There is an aluminum down wedge at the front that catches the boat when you drive in. This allows you to drive the entire thing to your hunting spot, back out the boat to set decoys and/or chase cripples. This eliminates the greatest liability of a pontoon blind - the lack of manuverability and access to decoys or downed birds

This set up is very stable and will allow you to hunt in any depth of water - so long as your decoy string length will allow.

I also retrofitted the trailer that the boat came on to accept the pontoon blind so that the whole thing can be trailered as one unit. The whole rig is the maximum allowable width to go down the road. I had a travel cover made which allows it to be toted, with the cedar on, to where ever it is you want to go. The cover also allows it to be stored outside with out any camo fading and it will store all your decoys and other paraphenalia during the off season.

I had @ $300 into the pontoon logs, $900 into the aluminum superstructure, $400 into retrofitting the trailer with all aluminum and $300 into the cover. Used my son's 16' lund with a 25 hp Johnson. The whole rig could use a little more power as the boat will only push the rig @ 10-12 mph when loaded.


----------



## Quack Attacker (Jan 12, 2012)

Thanks for the input guys, it will have a motor on it, currently only pedastals on it so thats a plus. I'll be using it on different lakes, so I dont want all my blind material falling off of it.


----------



## WOODS (Feb 9, 2006)

http://grandrapids.craigslist.org/boa/3160532302.html

This one hunts nice!


----------



## Quack Attacker (Jan 12, 2012)

With a trailer? thats agood deal!


----------



## [email protected] (Mar 13, 2012)

Hey Doob,Any pics? Sounds killer! 

Outdoor Hub mobile, the outdoor information engine


----------



## The Doob (Mar 4, 2007)

I have some pictures but will have to scan them and then learn how to post them


----------



## Quack Attacker (Jan 12, 2012)

Sounds good! id like to see it!


----------



## The Doob (Mar 4, 2007)

Here goes:
#1 - a picture of the logs attached to the aluminum superstructure. Note the full length carpeted "bumper" inside the blind, the band across the back to which the material for the back door is attached - this lifts up and down.
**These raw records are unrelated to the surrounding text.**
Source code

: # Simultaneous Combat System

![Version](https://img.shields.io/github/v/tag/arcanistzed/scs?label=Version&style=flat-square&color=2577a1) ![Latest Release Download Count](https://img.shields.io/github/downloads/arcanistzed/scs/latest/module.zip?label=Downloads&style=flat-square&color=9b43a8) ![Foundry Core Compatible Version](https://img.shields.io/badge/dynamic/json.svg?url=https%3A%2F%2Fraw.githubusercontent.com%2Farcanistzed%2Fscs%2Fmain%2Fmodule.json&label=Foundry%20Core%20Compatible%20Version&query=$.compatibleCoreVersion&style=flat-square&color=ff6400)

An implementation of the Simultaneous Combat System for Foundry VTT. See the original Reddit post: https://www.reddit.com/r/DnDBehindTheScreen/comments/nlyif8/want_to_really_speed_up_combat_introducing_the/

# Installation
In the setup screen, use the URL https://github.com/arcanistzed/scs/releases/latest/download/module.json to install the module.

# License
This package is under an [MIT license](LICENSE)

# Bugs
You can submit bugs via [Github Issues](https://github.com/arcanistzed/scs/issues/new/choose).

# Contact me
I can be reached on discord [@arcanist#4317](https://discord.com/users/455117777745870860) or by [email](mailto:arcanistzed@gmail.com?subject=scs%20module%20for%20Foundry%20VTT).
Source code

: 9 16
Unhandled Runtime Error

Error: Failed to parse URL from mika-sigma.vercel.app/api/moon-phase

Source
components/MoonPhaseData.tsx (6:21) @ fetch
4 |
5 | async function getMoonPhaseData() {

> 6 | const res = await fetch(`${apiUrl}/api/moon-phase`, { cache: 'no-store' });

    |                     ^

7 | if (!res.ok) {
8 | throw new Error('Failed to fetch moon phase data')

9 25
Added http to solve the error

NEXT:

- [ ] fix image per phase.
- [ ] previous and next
#2 - This photos depicts the removable dog ramp being put in place. You will also note the carpeted wedge at the front of the blind. This is where the boat is snugged into the blind to make it all one unit.


----------



## The Doob (Mar 4, 2007)

#3 - the pontoon has been painted and the cordura is being attached. My son is standing up through one of three shooting holes that were placed so that they were directly over the bench seats of the boat










#4 - A picture of my buddy inside the boat showing the shooting hole and the space inside the blind










#5 - a view of the blind from the water











This shows the blind with two of the three shooting holes open. The holes are covered with a door that is hinged in the middle. The door is covered in cordura and folds in half to prop itself open. The hinge point on the hole cover can be changed from side to side to allow shooting off of either side of the blind.


----------



## tcleven (Jun 21, 2011)

Really like what you did with your pontoons . I hunt around rose island , I'm from Lansing area and have a pontoon that I would like to do something like that, any chance of taking a look at it. Thanks tom


----------



## smelz like wet dog (Aug 12, 2006)

Seen The Doob,s rig on road once. Looks as good on water as trailer. Nice Job! Been jealous since i seen it.


----------



## Kirkman17 (Jan 3, 2013)

what an awesome blind!! great job


----------